Stored data
###
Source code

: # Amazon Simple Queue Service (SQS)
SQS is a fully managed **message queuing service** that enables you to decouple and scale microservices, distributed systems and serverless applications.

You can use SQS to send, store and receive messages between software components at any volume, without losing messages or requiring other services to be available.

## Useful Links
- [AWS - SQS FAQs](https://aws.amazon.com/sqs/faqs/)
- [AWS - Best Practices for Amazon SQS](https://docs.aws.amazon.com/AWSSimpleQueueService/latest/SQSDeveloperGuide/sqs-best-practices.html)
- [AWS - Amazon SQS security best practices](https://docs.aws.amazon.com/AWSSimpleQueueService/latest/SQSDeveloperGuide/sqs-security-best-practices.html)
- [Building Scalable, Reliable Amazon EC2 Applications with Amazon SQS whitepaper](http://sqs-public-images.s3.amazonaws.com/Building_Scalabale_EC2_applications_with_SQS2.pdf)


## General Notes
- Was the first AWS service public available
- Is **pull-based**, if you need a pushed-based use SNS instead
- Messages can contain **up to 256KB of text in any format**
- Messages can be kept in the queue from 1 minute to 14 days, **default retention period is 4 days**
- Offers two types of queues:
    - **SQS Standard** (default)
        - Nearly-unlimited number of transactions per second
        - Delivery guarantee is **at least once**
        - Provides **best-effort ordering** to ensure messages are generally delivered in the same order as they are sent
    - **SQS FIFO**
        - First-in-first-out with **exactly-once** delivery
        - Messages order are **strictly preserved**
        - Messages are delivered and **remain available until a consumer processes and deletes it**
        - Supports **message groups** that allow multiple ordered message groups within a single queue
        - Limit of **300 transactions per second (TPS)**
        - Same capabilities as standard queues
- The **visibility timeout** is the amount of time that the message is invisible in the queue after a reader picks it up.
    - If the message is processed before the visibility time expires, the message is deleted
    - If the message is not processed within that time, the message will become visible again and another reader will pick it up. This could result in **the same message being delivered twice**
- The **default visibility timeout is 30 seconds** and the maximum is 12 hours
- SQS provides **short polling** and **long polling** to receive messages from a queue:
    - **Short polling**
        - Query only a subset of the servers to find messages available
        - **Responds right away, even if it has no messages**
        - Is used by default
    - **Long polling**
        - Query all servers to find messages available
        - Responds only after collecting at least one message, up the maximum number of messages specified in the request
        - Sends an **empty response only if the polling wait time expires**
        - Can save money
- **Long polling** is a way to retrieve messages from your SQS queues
###
■ **Task item**: Looking at the entries above, say how many lines hold the word "Responds". Offer no other text.

■ **Task solution**: 2